Rumble sued the government of Brazil, alongside Trump Media, over a Brazilian judge’s order that the platforms remove accounts of a supporter of Brazil’s former president, Jair Bolsonaro.
On 12 February, Pavlovski was given a “new media” seat at the White House’s daily press conference, where he told spokesperson Karoline Leavitt “Rumble was a victim of censorship at the hands of multiple foreign governments” and asked: “Can you describe what the administration will do to protect US interests and values worldwide?”
Lutnick’s end
Via Cantor, Lutnick was also deeply involved with Rumble.
Under Lutnick, Cantor “made a fortune, thanks to a favorable deal structure”, according to Forbes when it sponsored the special purpose acquisition company that took Rumble public in 2022.
Spacs allow private companies to go public by merging with a shell company set up to explore such merger opportunities. They have been popular in the last half-decade because they enable companies to avoid the investor and regulatory scrutiny that comes ahead of a more conventional initial public offering.

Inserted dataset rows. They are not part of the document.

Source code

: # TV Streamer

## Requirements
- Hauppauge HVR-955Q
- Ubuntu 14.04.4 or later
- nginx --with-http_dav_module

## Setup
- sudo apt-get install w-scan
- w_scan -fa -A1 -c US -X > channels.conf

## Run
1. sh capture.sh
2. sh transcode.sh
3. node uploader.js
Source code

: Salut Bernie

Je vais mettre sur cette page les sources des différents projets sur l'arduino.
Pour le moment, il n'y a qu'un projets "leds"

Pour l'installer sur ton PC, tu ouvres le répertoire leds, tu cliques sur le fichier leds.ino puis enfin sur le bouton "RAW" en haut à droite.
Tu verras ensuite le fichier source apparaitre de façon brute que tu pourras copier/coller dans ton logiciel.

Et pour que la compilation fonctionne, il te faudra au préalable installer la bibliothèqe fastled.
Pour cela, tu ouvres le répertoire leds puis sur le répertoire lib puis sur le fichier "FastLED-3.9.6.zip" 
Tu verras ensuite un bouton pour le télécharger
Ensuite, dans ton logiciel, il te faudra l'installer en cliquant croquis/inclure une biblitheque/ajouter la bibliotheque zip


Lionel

Spac sponsors, such as Cantor, are generally issued with stocks and warrants in the eventual public company with little downside risk. In the Rumble Spac, 12m shares, or 4.6% of the total, were issued to “Sponsor Related Parties” according to Securities and Exchange Commission filings.
Prospectuses filed by Rumble show that at the time the company went public, several people and entities related to Lutnick and his family had also been dealt in. Lutnick 2020 Descendants Trust UA had 375,000 shares; his wife, Allison Lutnick, had 50,000 shares; and his sister, Edith Lutnick, had 35,000 shares.

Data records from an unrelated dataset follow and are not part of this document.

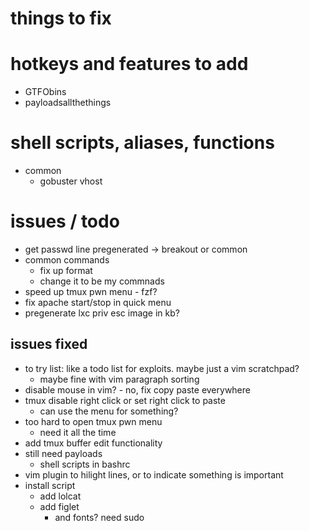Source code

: # things to fix

# hotkeys and features to add
- GTFObins
- payloadsallthethings

# shell scripts, aliases, functions
- common
  - gobuster vhost

# issues / todo
- get passwd line pregenerated -> breakout or common
- common commands
  - fix up format
  - change it to be my commnads
- speed up tmux pwn menu - fzf?
- fix apache start/stop in quick menu
- pregenerate lxc priv esc image in kb?

## issues fixed
- to try list: like a todo list for exploits. maybe just a vim scratchpad? 
  - maybe fine with vim paragraph sorting
- disable mouse in vim? - no, fix copy paste everywhere
- tmux disable right click or set right click to paste
  - can use the menu for something?
- too hard to open tmux pwn menu
  - need it all the time
- add tmux buffer edit functionality
- still need payloads
  - shell scripts in bashrc
- vim plugin to hilight lines, or to indicate something is important
- install script
  - add lolcat
  - add figlet
    - and fonts? need sudo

This may be the source of the holdings disclosed in Cantor’s most recent holdings report, filed on 14 February, which indicates that the company he led holds 9.3m Rumble shares, which at that time they valued at over $120m.
Lutnick personally owned between $1m and $5m worth of Rumble stock according to his Office of Government Ethics filings.

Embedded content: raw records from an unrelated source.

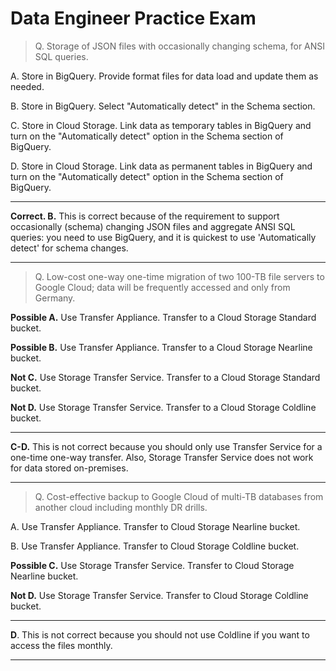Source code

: Data Engineer Practice Exam
===========================

> Q. Storage of JSON files with occasionally changing schema, for ANSI SQL queries.

A. Store in BigQuery. Provide format files for data load and update them as needed.

B. Store in BigQuery. Select "Automatically detect" in the Schema section.

C. Store in Cloud Storage. Link data as temporary tables in BigQuery and turn on the "Automatically detect" option in the Schema section of BigQuery.

D. Store in Cloud Storage. Link data as permanent tables in BigQuery and turn on the "Automatically detect" option in the Schema section of BigQuery.

---
**Correct. B.** This is correct because of the requirement to support occasionally (schema) changing JSON files and aggregate ANSI SQL queries: you need to use BigQuery, and it is quickest to use 'Automatically detect' for schema changes.

---
> Q. Low-cost one-way one-time migration of two 100-TB file servers to Google Cloud; data will be frequently accessed and only from Germany.

**Possible A.** Use Transfer Appliance. Transfer to a Cloud Storage Standard bucket.

**Possible B.** Use Transfer Appliance. Transfer to a Cloud Storage Nearline bucket.

**Not C.** Use Storage Transfer Service. Transfer to a Cloud Storage Standard bucket.

**Not D.** Use Storage Transfer Service. Transfer to a Cloud Storage Coldline bucket.

---
**C-D.** This is not correct because you should only use Transfer Service for a one-time one-way transfer. Also, Storage Transfer Service does not work for data stored on-premises.

---
> Q. Cost-effective backup to Google Cloud of multi-TB databases from another cloud including monthly DR drills.

A. Use Transfer Appliance. Transfer to Cloud Storage Nearline bucket.

B. Use Transfer Appliance. Transfer to Cloud Storage Coldline bucket.

**Possible C.** Use Storage Transfer Service. Transfer to Cloud Storage Nearline bucket.

**Not D.** Use Storage Transfer Service. Transfer to Cloud Storage Coldline bucket.

---
**D**. This is not correct because you should not use Coldline if you want to access the files monthly.

---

Finally, Cantor was the placement agent for Tether’s buy-in to Rumble. Normally such a role attracts fees, but Lutnick said at his confirmation hearing that on this occasion Cantor waived them.
Rumble
Rumble had several officers and shareholders besides Lutnick who have since gone on to serve in the Trump administration.
Tech-right ideologue and venture capitalist David Sacks resigned from Rumble’s board in December “to pursue a position in government”, according to a 13 December SEC filing. He now serves as the Trump administration’s “crypto czar”.
Sacks joined the board in 2023 after Rumble acquired Callin, the podcasting and livestreaming platform he founded, and Locals, a crowdfunding platform fronted by rightwing comedian Dave Rubin that Sacks had backed.
Any share sales he made in the February deal were not subject to insider trading disclosures. However, the most recent filing detailing Sacks interest in the company from last July shows him increasing his shareholding to just over 571,000 shares, a position being worth over $4.2m in the Tether deal.
Ethan Fallang, formerly a board member of Rumble and Narya Capital – the Vance-founded venture firm – resigned in January to work in government, according to SEC filings. The most recent documentation of his holdings while he was still on the board show him owning some 27,000 shares.
Although he is not subject to insider trading disclosures, filings show that Trump’s deputy FBI director, Dan Bongino, has maintained his 5.72% share in Rumble since it went public. No OGE agreements or disclosures for Bongino have been made public to date.
OGE disclosures do indicate that on the way into their jobs, Bongino’s new boss, Kash Patel, held between $1,001 and $15,000 worth of stock; transportation secretary Sean Duffy held between $1,000 and $15,000; and the director of national intelligence, Gabbard, held between $100,001 and $250,000 of the stock.
Patel, Gabbard and Lutnick all undertook to divest themselves of holdings including their interest in Rumble within 90 days of taking office, according to their OGE agreements.